/zvm_ansible

Primary LanguageShellApache License 2.0Apache-2.0

zvm_ansible

A set of ansible modules, roles, and playbooks for managing z/VM via SMAPI and zthin. These modules requre a Linux virtual machine running on the target z/VM LPAR. The Linux target virtual machine must be authorized to issue SMAPI commands. The Linux target virtual machine must have Feilong zthin installed since the modules use the smcli command. If you are also an IBM Cloud Infrastructure Center user, you can simply use the existing ICIC Compute node that runs on each managed z/VM LPAR.

design

The modules are currently being developed as an ansible collection at https://github.ibm.com/rjbrenn/zvm_ansible_collection
Our objective is to get these added to ansible galaxy as official modules at some point - this repo of playbooks, roles, and examples will be expanded as we add function to the collection.

They are kinda a 1:1 wrapper around a pair of create/delete SMAPI calls or virtual RDR management commands.

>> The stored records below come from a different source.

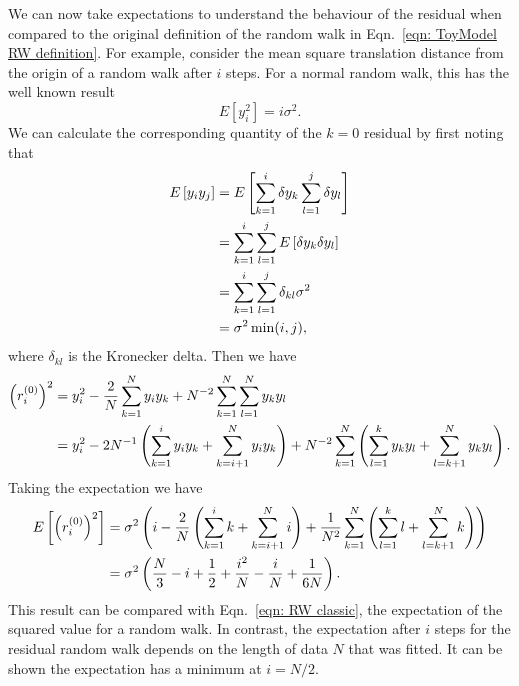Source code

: \documentclass[../full_thesis/full_thesis.tex]{subfiles}
\begin{document}
\begin{subappendices}


We can now take expectations to understand the behaviour of the residual when
compared to the original definition of the random
walk in Eqn.~\ref{eqn: ToyModel RW definition}. For example, consider
the mean square translation distance from the origin of a random walk after $i$
steps. For a normal random walk, this has the well known result
\begin{equation}
E[y_{i}^{2}] = i \sigma^{2}.
\label{eqn: RW classic}
\end{equation}
We can calculate the corresponding quantity of the $k=0$ residual by first
noting that
\begin{align}
E\left[y_{i}y_{j}\right] & = E\left[\sum_{k=1}^{i}\delta y_{k} \sum_{l=1}^{j}\delta y_{l} \right] \\
& = \sum_{k=1}^{i}\sum_{l=1}^{j}E\left[\delta y_{k} \delta y_{l}\right] \\
& = \sum_{k=1}^{i}\sum_{l=1}^{j} \delta_{kl} \sigma^{2} \\
& = \sigma^{2}\min(i, j),
\label{eqn: E yiyi}
\end{align}
where $\delta_{kl}$ is the Kronecker delta. Then we have
\begin{align}
\left(r^{(0)}_{i}\right)^{2} & = y_{i}^{2} - \frac{2}{N}\sum_{k=1}^{N}y_{i}y_{k} + N^{-2}\sum_{k=1}^{N}\sum_{l=1}^{N}y_{k}y_{l} \\
& =  y_{i}^{2} - 2 N^{-1} \left(\sum_{k=1}^{i}y_{i}y_{k} + \sum_{k=i+1}^{N}y_{i}y_{k} \right)+ N^{-2}\sum_{k=1}^{N}\left(\sum_{l=1}^{k}y_{k}y_{l} + \sum_{l=k+1}^{N}y_{k}y_{l} \right).
\end{align}
Taking the expectation we have
\begin{align}
E\left[\left(r^{(0)}_{i}\right)^{2} \right] & = \sigma^{2}\left(i - \frac{2}{N}\left(\sum_{k=1}^{i}k + \sum_{k=i+1}^{N}i \right)+ \frac{1}{N^{2}}\sum_{k=1}^{N}\left(\sum_{l=1}^{k}l+ \sum_{l=k+1}^{N}k \right) \right) \\
& = \sigma^{2}\left(\frac{N}{3} - i + \frac{1}{2} + \frac{i^{2}}{N} - \frac{i}{N} + \frac{1}{6 N}\right).
\end{align}
This result can be compared with Eqn.~\eqref{eqn: RW classic}, the expectation
of the squared value for a random walk.  In contrast, the expectation after $i$
steps for the residual random walk depends on the length of data $N$ that was
fitted. It can be shown the expectation has a minimum at $i=N/2$.


\end{subappendices}
\end{document}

You'll end up with a configuration that looks like this: diagram of ansible call path to zvm smapi

When you run the ansible playbooks the rendered python will get pushed to a Linux machine running in the target z/VM partition. The python runs there in that target Linux machine, and in turn uses smcli commands to talk to the SMAPI subsystem in z/VM. Since we are running our rendered python on something other than the desired resultant Linux Virtual Machine in z/VM we use the ansible_host to direct ansible to run our modules on that Linux management system.

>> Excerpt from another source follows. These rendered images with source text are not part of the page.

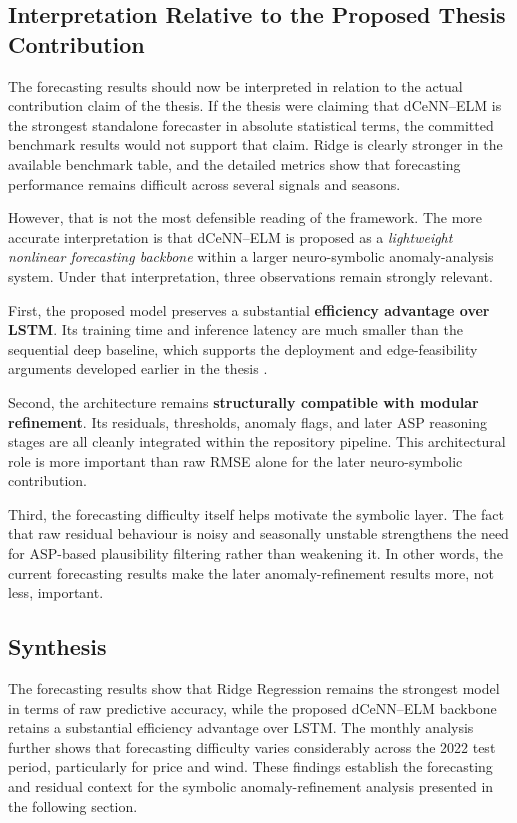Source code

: \subsection{Interpretation Relative to the Proposed Thesis Contribution}

The forecasting results should now be interpreted in relation to the actual contribution claim of the thesis. If the thesis were claiming that dCeNN--ELM is the strongest standalone forecaster in absolute statistical terms, the committed benchmark results would not support that claim. Ridge is clearly stronger in the available benchmark table, and the detailed metrics show that forecasting performance remains difficult across several signals and seasons.

However, that is not the most defensible reading of the framework. The more accurate interpretation is that dCeNN--ELM is proposed as a \emph{lightweight nonlinear forecasting backbone} within a larger neuro-symbolic anomaly-analysis system. Under that interpretation, three observations remain strongly relevant.

First, the proposed model preserves a substantial \textbf{efficiency advantage over LSTM}. Its training time and inference latency are much smaller than the sequential deep baseline, which supports the deployment and edge-feasibility arguments developed earlier in the thesis \cite{repo_thesis_grid_anomaly}.

Second, the architecture remains \textbf{structurally compatible with modular refinement}. Its residuals, thresholds, anomaly flags, and later ASP reasoning stages are all cleanly integrated within the repository pipeline. This architectural role is more important than raw RMSE alone for the later neuro-symbolic contribution.

Third, the forecasting difficulty itself helps motivate the symbolic layer. The fact that raw residual behaviour is noisy and seasonally unstable strengthens the need for ASP-based plausibility filtering rather than weakening it. In other words, the current forecasting results make the later anomaly-refinement results more, not less, important.

\subsection{Synthesis}

The forecasting results show that Ridge Regression remains the strongest model in
terms of raw predictive accuracy, while the proposed dCeNN--ELM backbone retains
a substantial efficiency advantage over LSTM. The monthly analysis further shows
that forecasting difficulty varies considerably across the 2022 test period,
particularly for price and wind. These findings establish the forecasting and
residual context for the symbolic anomaly-refinement analysis presented in the
following section.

You can create a group of linux virtual machines using the following flow:

  • Create a set of new virtual machines using zvm_user.py
  • Adjust the settings of the above virtual machines as desired using zvm_update_user.py
  • Create a set of new empty disks of various sizes for the above virtual machines using zvm_minidisk.py
    • or: Clone an existing gold image into the above virtual machines using zvm_clone_disk.py
  • Direct the new virtual machines to empty their virtual RDR with zvm_reader_empty.py
  • Send new network firstboot scripts to the new virtual machines RDRs with zvm_fileto_reader.py
  • Start the new virtual machines up with zvm_startstop_user.py

Its also possible to spawn openshift clusters using the above overall approach.

requirements

z/VM SMAPI must be configured and working, as well as a z/VM directory manager

ref: https://www.ibm.com/docs/en/zvm/7.3?topic=configuration-setting-up-configuring-server-environment

each z/VM system needs a Linux virtual machine running with permissions to use SMAPI as well as some greater than usual access. We call these linux machines the "Management Access Point" or MAPs - and each one is named to go with the z/VM system it serves - so z/VM LPAR LTICVMA has Linux MAPVMA, z/VM LPAR LTICVM1 has Linux MAPVM1, and so on.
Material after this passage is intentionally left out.